Thank you! I do still come here, but all the questions are usually answered very well without my input...as Donna stated in another post:)

Andrea
 
Hi Holly,

You've already received some good tips. In addition to the books Andrea recommended, I also like Liz Applegate's "Eat Smart Play Hard". She writes Runner's World's monthly nutrition article. And like Nancy Clark, she is an endurance athlete.

You might find your long run exhausting for several reasons. Fuel & hydration are a possibility. But lack of base miles, running too fast, doing too little or too much the rest of the week, etc. Check out the running programs and training advice at http://www.runnersworld.com. There are lots of cyber resources for runners. If you're training for a 1/2, you can follow the guidance for marathon training, you just don't have to pound out as many miles.

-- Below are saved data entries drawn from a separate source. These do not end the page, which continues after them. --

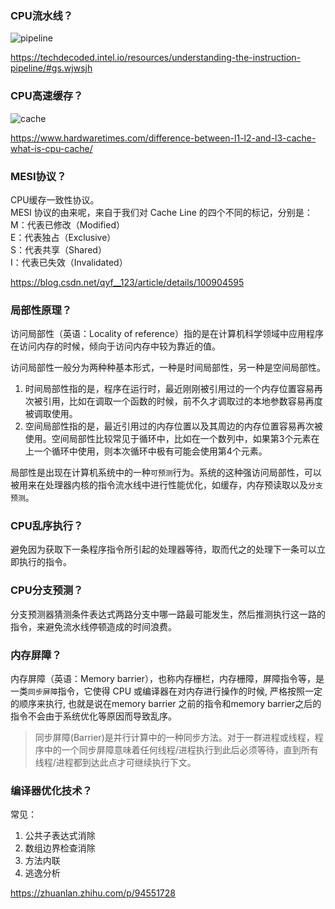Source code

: ### CPU流水线？
![pipeline](https://simplecore-ger.intel.com/techdecoded/wp-content/uploads/sites/11/figure-2-3.png)

https://techdecoded.intel.io/resources/understanding-the-instruction-pipeline/#gs.wjwsjh

### CPU高速缓存？
![cache](https://www.hardwaretimes.com/wp-content/uploads/2020/01/skylake-cache-design.png)  

https://www.hardwaretimes.com/difference-between-l1-l2-and-l3-cache-what-is-cpu-cache/

### MESI协议？
CPU缓存一致性协议。  
MESI 协议的由来呢，来自于我们对 Cache Line 的四个不同的标记，分别是：  
M：代表已修改（Modified）  
E：代表独占（Exclusive）  
S：代表共享（Shared）  
I：代表已失效（Invalidated）  

https://blog.csdn.net/qyf__123/article/details/100904595


### 局部性原理？
访问局部性（英语：Locality of reference）指的是在计算机科学领域中应用程序在访问内存的时候，倾向于访问内存中较为靠近的值。

访问局部性一般分为两种种基本形式，一种是时间局部性，另一种是空间局部性。  
1. 时间局部性指的是，程序在运行时，最近刚刚被引用过的一个内存位置容易再次被引用，比如在调取一个函数的时候，前不久才调取过的本地参数容易再度被调取使用。
2. 空间局部性指的是，最近引用过的内存位置以及其周边的内存位置容易再次被使用。空间局部性比较常见于循环中，比如在一个数列中，如果第3个元素在上一个循环中使用，则本次循环中极有可能会使用第4个元素。

局部性是出现在计算机系统中的一种```可预测```行为。系统的这种强访问局部性，可以被用来在处理器内核的指令流水线中进行性能优化，如缓存，内存预读取以及```分支预测```。

### CPU乱序执行？
避免因为获取下一条程序指令所引起的处理器等待，取而代之的处理下一条可以立即执行的指令。

### CPU分支预测？
分支预测器猜测条件表达式两路分支中哪一路最可能发生，然后推测执行这一路的指令，来避免流水线停顿造成的时间浪费。

### 内存屏障？
内存屏障（英语：Memory barrier），也称内存栅栏，内存栅障，屏障指令等，是一类```同步屏障```指令，它使得 CPU 或编译器在对内存进行操作的时候, 严格按照一定的顺序来执行, 也就是说在memory barrier 之前的指令和memory barrier之后的指令不会由于系统优化等原因而导致乱序。

>同步屏障(Barrier)是并行计算中的一种同步方法。对于一群进程或线程，程序中的一个同步屏障意味着任何线程/进程执行到此后必须等待，直到所有线程/进程都到达此点才可继续执行下文。

### 编译器优化技术？
常见：
1. 公共子表达式消除
2. 数组边界检查消除
3. 方法内联
4. 逃逸分析  

https://zhuanlan.zhihu.com/p/94551728  
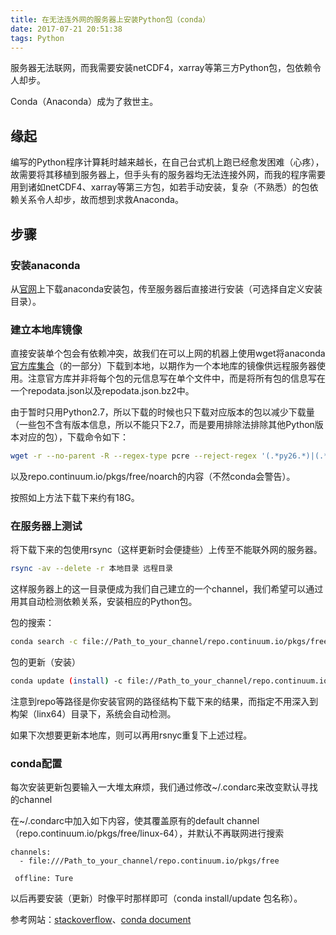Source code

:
 ```yaml
---
title: 在无法连外网的服务器上安装Python包（conda）
date: 2017-07-21 20:51:38
tags: Python
---
```


服务器无法联网，而我需要安装netCDF4，xarray等第三方Python包，包依赖令人却步。

Conda（Anaconda）成为了救世主。

<!--more-->

## 缘起

编写的Python程序计算耗时越来越长，在自己台式机上跑已经愈发困难（心疼），故需要将其移植到服务器上，但手头有的服务器均无法连接外网，而我的程序需要用到诸如netCDF4、xarray等第三方包，如若手动安装，复杂（不熟悉）的包依赖关系令人却步，故而想到求救Anaconda。

## 步骤

### 安装anaconda

从[官网][]上下载anaconda安装包，传至服务器后直接进行安装（可选择自定义安装目录）。

### 建立本地库镜像

直接安装单个包会有依赖冲突，故我们在可以上网的机器上使用wget将anaconda[官方库集合][]（的一部分）下载到本地，以期作为一个本地库的镜像供远程服务器使用。注意官方库并非将每个包的元信息写在单个文件中，而是将所有包的信息写在一个repodata.json以及repodata.json.bz2中。

由于暂时只用Python2.7，所以下载的时候也只下载对应版本的包以减少下载量（一些包不含有版本信息，所以不能只下2.7，而是要用排除法排除其他Python版本对应的包），下载命令如下：
```bash
wget -r --no-parent -R --regex-type pcre --reject-regex '(.*py26.*)|(.*py3[3456].*)' https://repo.continuum.io/pkgs/free/linux-64 
```
以及repo.continuum.io/pkgs/free/noarch的内容（不然conda会警告）。

按照如上方法下载下来约有18G。

### 在服务器上测试

将下载下来的包使用rsync（这样更新时会便捷些）上传至不能联外网的服务器。

```bash
rsync -av --delete -r 本地目录 远程目录
```
这样服务器上的这一目录便成为我们自己建立的一个channel，我们希望可以通过用其自动检测依赖关系，安装相应的Python包。

包的搜索：

```bash
conda search -c file://Path_to_your_channel/repo.continuum.io/pkgs/free --override-channels --offline 包名称
```

包的更新（安装）

```bash
conda update (install) -c file://Path_to_your_channel/repo.continuum.io/pkgs/free --override-channels --offline 包名称
```

注意到repo等路径是你安装官网的路径结构下载下来的结果，而指定不用深入到构架（linx64）目录下，系统会自动检测。

如果下次想要更新本地库，则可以再用rsnyc重复下上述过程。

### conda配置

每次安装更新包要输入一大堆太麻烦，我们通过修改~/.condarc来改变默认寻找的channel

在~/.condarc中加入如下内容，使其覆盖原有的default channel（repo.continuum.io/pkgs/free/linux-64），并默认不再联网进行搜索

	channels:
	  - file:///Path_to_your_channel/repo.continuum.io/pkgs/free
	 
	 offline: Ture
	 
以后再要安装（更新）时像平时那样即可（conda install/update 包名称）。

参考网站：[stackoverflow][]、[conda document][]




[官网]:https://www.continuum.io/downloads
[官方库集合]:https://repo.continuum.io/pkgs/free/
[stackoverflow]:https://stackoverflow.com/questions/37391824/simply-use-python-anaconda-without-internet-connection
[conda document]: https://conda.io/docs/config.html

Good luck. Hope you resolve the soreness & fatique problem.

Debra
 
Me again Andi!

Well girl, where is your race story???? All uphill too. Whewie! I was breathing hard thinkng about it. Gotta love those declines, huh? Good to know you are still around. I'll drop you an E-mail soon with some recent pix & please do the same. I bet the boys are getting big!
Your-Friend-In-Fitness, DebbieH http://www.handykult.de/plaudersmilies.de/wavey.gif If You Get The Choice To Sit It Out Or Dance...I Hope You DANCE!!!
 
The most crucial advice I received was to make sure you have a thumb's width of space between your longest toe and the end of your shoe.

I never had foot problems until I started running longer than 6 miles. It turned out that my shoes were too small. (I wear a 7 in street shoes and a 9 in running shoes.) Your feet really swell during longer runs.

Also, get insoles and REPLACE them with the original ones your shoes came with. (I stress the "replace" because a friend inserted BOTH in her shoes and ended up with very tight shoes.)
 
Everything posted was good advice, but maybe you are doing too much too soon. Your body might be telling you that you are pushing too hard. I have read that if you are feeling this way, that you should decrease your mileage and see if you feel better. I was trainning for a 15K a while back and was soooo beat after my long runs that it literaly took me about a week to recover. I was running about 7 1/2 miles at the time. When I was done with my long run, all I wanted to do was sleep....for days. My legs ached all the time. I decided that I was doing too much, too fast and cut back and I started feeling better. Just my .02.